[ 
https://issues.apache.org/jira/browse/CASSANDRA-11500?page=com.atlassian.jira.plugin.system.issuetabpanels:comment-tabpanel&focusedCommentId=16119461#comment-16119461
 ] 

Paulo Motta commented on CASSANDRA-11500:
-----------------------------------------

The virtual cell proposal is pretty clever and looks like it would solve most 
outstanding issues, but I'm a bit concerned about adding new structures to the 
storage engine to deal with materialized-specific issues.

While I agree we should do if it's our only choice, we should explore 
alternatives which reuse existing structures if possible to avoid introducing 
feature-specific stuff into the storage engine.
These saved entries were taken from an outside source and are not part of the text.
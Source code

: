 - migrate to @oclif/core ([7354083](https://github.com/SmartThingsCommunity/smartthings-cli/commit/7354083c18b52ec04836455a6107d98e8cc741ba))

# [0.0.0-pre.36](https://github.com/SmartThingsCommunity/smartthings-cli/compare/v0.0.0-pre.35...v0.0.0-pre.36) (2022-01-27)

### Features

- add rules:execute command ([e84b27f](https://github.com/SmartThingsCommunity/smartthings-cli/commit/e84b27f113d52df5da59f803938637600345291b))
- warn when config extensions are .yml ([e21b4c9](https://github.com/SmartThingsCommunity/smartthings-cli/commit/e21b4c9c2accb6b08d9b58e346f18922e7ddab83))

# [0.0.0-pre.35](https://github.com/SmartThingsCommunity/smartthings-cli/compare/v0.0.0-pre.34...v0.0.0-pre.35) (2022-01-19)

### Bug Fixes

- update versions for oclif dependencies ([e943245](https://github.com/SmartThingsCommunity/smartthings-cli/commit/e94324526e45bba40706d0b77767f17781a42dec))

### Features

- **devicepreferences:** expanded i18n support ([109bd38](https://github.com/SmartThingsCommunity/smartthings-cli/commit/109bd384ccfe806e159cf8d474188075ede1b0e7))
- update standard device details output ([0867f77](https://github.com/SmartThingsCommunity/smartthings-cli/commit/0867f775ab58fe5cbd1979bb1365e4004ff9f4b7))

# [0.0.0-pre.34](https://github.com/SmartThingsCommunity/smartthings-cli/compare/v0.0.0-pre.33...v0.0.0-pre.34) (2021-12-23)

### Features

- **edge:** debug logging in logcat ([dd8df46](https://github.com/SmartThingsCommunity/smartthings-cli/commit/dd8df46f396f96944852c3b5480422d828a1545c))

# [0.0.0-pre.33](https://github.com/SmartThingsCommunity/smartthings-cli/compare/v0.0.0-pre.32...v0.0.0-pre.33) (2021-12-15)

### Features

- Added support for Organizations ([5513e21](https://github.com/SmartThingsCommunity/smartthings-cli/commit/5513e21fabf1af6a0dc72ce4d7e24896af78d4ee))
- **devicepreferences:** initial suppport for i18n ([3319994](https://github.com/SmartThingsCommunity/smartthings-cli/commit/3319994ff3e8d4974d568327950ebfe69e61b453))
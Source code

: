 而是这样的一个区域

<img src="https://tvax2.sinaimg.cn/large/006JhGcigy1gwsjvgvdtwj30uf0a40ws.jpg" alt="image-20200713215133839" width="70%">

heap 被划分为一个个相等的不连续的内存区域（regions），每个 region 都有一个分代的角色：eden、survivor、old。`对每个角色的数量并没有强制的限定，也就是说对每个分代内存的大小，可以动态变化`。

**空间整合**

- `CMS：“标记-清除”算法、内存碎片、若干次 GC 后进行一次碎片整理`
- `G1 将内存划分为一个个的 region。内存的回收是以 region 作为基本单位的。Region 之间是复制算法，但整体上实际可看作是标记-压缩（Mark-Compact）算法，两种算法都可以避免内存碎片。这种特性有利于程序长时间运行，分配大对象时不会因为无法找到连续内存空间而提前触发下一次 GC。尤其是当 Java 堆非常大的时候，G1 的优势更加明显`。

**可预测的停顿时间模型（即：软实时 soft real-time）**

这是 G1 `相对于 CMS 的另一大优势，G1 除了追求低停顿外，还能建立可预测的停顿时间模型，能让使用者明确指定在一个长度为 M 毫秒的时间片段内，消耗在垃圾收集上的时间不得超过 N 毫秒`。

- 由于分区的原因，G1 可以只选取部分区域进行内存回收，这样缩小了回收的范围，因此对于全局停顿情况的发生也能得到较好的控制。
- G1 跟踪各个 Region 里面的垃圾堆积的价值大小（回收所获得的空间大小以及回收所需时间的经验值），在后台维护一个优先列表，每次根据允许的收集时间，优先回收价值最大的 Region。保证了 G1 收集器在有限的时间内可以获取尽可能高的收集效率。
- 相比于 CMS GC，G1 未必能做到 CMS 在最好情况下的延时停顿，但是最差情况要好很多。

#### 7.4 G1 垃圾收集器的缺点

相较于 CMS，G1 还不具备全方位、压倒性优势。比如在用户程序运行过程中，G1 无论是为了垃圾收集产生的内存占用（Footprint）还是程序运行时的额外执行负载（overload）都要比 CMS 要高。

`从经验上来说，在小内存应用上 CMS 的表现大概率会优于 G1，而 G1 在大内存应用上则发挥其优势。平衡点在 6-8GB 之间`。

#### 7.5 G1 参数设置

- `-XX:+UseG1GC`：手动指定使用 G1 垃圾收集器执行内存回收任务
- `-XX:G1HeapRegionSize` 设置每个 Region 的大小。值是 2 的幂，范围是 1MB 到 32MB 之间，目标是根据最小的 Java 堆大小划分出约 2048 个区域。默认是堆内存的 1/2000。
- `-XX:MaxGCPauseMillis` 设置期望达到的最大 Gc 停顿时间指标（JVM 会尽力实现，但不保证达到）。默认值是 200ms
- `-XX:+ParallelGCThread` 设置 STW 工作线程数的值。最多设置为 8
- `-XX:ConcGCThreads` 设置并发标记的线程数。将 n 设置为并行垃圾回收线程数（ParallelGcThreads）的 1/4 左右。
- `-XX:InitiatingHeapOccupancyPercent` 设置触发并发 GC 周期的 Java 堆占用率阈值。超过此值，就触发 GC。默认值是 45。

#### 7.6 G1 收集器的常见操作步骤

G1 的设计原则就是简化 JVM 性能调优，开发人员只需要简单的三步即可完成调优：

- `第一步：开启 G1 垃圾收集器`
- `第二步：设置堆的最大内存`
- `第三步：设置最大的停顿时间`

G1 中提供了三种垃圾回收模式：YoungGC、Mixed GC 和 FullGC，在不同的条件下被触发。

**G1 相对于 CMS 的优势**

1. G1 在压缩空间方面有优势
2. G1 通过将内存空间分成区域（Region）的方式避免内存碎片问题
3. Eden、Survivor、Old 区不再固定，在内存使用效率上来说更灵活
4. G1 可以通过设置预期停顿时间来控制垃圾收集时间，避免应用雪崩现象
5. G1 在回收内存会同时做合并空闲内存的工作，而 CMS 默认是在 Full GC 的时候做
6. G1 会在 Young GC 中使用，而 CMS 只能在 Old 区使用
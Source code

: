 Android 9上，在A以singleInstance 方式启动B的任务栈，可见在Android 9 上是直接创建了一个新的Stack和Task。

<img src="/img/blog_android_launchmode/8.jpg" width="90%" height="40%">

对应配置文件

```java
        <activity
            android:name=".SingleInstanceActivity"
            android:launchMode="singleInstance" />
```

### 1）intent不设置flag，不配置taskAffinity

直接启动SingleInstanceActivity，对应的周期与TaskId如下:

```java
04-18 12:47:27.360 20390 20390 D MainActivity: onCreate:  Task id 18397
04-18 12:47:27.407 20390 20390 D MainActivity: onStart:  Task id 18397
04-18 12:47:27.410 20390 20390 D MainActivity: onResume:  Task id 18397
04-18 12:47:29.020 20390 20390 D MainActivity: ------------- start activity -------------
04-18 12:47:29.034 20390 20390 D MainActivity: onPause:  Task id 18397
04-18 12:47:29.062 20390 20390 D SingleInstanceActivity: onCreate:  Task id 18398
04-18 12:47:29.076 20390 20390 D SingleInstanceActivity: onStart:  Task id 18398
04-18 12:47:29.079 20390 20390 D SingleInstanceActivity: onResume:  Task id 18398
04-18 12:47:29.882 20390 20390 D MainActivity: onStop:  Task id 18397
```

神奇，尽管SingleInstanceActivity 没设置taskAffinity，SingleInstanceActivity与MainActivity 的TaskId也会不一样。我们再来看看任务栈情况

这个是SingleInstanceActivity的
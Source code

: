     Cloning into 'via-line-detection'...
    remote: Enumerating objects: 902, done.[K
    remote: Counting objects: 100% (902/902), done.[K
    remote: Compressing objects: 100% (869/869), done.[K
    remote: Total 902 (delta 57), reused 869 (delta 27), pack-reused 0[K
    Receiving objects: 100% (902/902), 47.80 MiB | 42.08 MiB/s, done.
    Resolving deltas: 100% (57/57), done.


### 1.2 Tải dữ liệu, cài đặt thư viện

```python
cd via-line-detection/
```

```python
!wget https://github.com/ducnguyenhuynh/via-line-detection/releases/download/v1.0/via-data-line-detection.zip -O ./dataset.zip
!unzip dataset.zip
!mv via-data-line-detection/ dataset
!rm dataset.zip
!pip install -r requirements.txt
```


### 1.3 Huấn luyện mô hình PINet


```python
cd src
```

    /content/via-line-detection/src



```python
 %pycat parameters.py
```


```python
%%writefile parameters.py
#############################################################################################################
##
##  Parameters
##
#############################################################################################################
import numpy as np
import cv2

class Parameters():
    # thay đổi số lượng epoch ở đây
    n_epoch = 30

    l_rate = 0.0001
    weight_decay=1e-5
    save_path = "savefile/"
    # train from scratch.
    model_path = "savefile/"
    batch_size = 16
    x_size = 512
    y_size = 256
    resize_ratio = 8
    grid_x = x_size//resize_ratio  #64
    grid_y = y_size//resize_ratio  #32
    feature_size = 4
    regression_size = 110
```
Looking back at the original scenario which motivated this ticket 
(CASSANDRA-11500):
{noformat}
CREATE TABLE t (k int PRIMARY KEY, a int, b int);
CREATE MATERIALIZED VIEW mv AS SELECT * FROM t WHERE k IS NOT NULL AND a IS NOT 
NULL PRIMARY KEY (k, a);

INSERT INTO t(k, a, b) VALUES (1, 1, 1) USING TIMESTAMP 0;
UPDATE t USING TIMESTAMP 4 SET b = 2 WHERE k = 1;
UPDATE t USING TIMESTAMP 2 SET a = 2 WHERE k = 1;

SELECT * FROM mv WHERE k = 1; // This currently return 2 entries, the old 
(invalid) and the new one
{noformat}

It seems to me that the problem here is applying the definition for standard 
tables that if a single column is live, then the whole row is live, which does 
not need to be the case for MV where we can guarantee a view entry will always 
contain row-level liveness info.

We could solve this  by introducing a "strict " flag to the row liveness info, 
which has the following semantic:
- A strict row is only live iff it's row level liveness info is live, 
regardless of the liveness of its columns

Materialized views rows would have this flag set and perform deletions with its 
max primary key timestamp (instead of max timestamp of all keys), and this 
would solve the issue above by ensuring the row {{(1, 1)@(liveness@0, 
deleted@2)=(b=2@4)}} would not be live.

In addition to solving the original problem we would not create the second 
problem in the ticket description of updates to the view primary key with a 
smaller timestamp to be shadowed by a shadowable tombstone using the max 
timestamp of a non-PK column. In this approach the shadowing tombstone 
mechanism would still be orthogonal to the strict liveness and working as it is 
today.

This mechanism alone would not solve all other problems but at least the ones 
described in this ticket description with minimal change in the storage engine, 
let's now go through the other issues to see how we could solve them:

*View row expires too fast with unselected base column (CASSANDRA-13127)*

>From the discussion on CASSANDRA-13127 it seems like you found and fixed some 
>issues with liveness comparison in addition to no view update being generated 
>when there is an update to an unselected column which seems to solve this 
>issue in addition with the strict row concept above. Even though this will 
>require a read  when updating columns not in the view, the MV user is already 
>expecting to pay an extra price for MVs anyway so it shouldn't be a problem - 
>if you want performance you can build views manually or use CASSANDRA-9779 
>hopefully when it's ready. :-)

*based column used in view key is TTLed (CASSANDRA-13657)*

This seems to be fixed by the fix above.

*Partial update unselected columns in base (CASSANDRA-13127)*

This seem to be more of an anomaly of the partial row update semantics which 
has bad consequences for MVs than a problem with MV itself. 6.0 where thrift is 
gone is a good occasion to revisit this semantics rather than trying to make MV 
fit into it.

Right now, inserting a non-PK column (in the example {{UPDATE base USING 
TIMESTAMP 10 SET b=1 WHERE k=1 AND c=1}}) will create a row (k=1, c=1, b=1)@10 
on the end-user perspective ({{SELECT * FROM base WHERE k=1 and C=1}}) while 
internally creating only a column, which destroys the entire row in case the 
same non-PK column is removed ({{DELETE b FROM base USING TIMESTAMP 11 WHERE 
k=1 AND c=1;}}).

While this semantics may make sense in a column-oriented world, it's a tad 
bizarre in a row oriented world, given we can delete a row by simply unsetting 
a non-PK column. I think the correct and expected semantic would be: {{a column 
update to a non-existing row will create it}}.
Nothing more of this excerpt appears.